(Dataset excerpts)
──────────
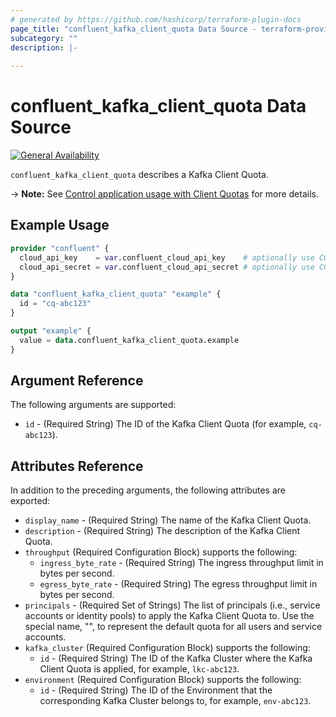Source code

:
 ```yaml
---
# generated by https://github.com/hashicorp/terraform-plugin-docs
page_title: "confluent_kafka_client_quota Data Source - terraform-provider-confluent"
subcategory: ""
description: |-
  
---
```


# confluent_kafka_client_quota Data Source

[![General Availability](https://img.shields.io/badge/Lifecycle%20Stage-General%20Availability-%2345c6e8)](https://docs.confluent.io/cloud/current/api.html#section/Versioning/API-Lifecycle-Policy)

`confluent_kafka_client_quota` describes a Kafka Client Quota.

-> **Note:** See [Control application usage with Client Quotas](https://docs.confluent.io/cloud/current/clusters/client-quotas.html#control-application-usage-with-client-quotas) for more details.

## Example Usage

```terraform
provider "confluent" {
  cloud_api_key    = var.confluent_cloud_api_key    # optionally use CONFLUENT_CLOUD_API_KEY env var
  cloud_api_secret = var.confluent_cloud_api_secret # optionally use CONFLUENT_CLOUD_API_SECRET env var
}

data "confluent_kafka_client_quota" "example" {
  id = "cq-abc123"
}

output "example" {
  value = data.confluent_kafka_client_quota.example
}
```

<!-- schema generated by tfplugindocs -->
## Argument Reference

The following arguments are supported:

- `id` - (Required String) The ID of the Kafka Client Quota (for example, `cq-abc123`).

## Attributes Reference

In addition to the preceding arguments, the following attributes are exported:

- `display_name` - (Required String) The name of the Kafka Client Quota.
- `description` - (Required String) The description of the Kafka Client Quota.
- `throughput` (Required Configuration Block) supports the following:
  - `ingress_byte_rate` - (Required String) The ingress throughput limit in bytes per second.
  - `egress_byte_rate` - (Required String) The egress throughput limit in bytes per second.
- `principals` - (Required Set of Strings) The list of principals (i.e., service accounts or identity pools) to apply the Kafka Client Quota to. Use the special name, "<default>", to represent the default quota for all users and service accounts.
- `kafka_cluster` (Required Configuration Block) supports the following:
  - `id` - (Required String) The ID of the Kafka Cluster where the Kafka Client Quota is applied, for example, `lkc-abc123`.
- `environment` (Required Configuration Block) supports the following:
  - `id` - (Required String) The ID of the Environment that the corresponding Kafka Cluster belongs to, for example, `env-abc123`.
──────────
**What to work on:**
Your answer should be the exact lines above from the one with "## Argument Reference" through the one with "egress throughput limit in bytes per second.", both included, and nothing besides.

**Task output:**
## Argument Reference

The following arguments are supported:

- `id` - (Required String) The ID of the Kafka Client Quota (for example, `cq-abc123`).

## Attributes Reference

In addition to the preceding arguments, the following attributes are exported:

- `display_name` - (Required String) The name of the Kafka Client Quota.
- `description` - (Required String) The description of the Kafka Client Quota.
- `throughput` (Required Configuration Block) supports the following:
  - `ingress_byte_rate` - (Required String) The ingress throughput limit in bytes per second.
  - `egress_byte_rate` - (Required String) The egress throughput limit in bytes per second.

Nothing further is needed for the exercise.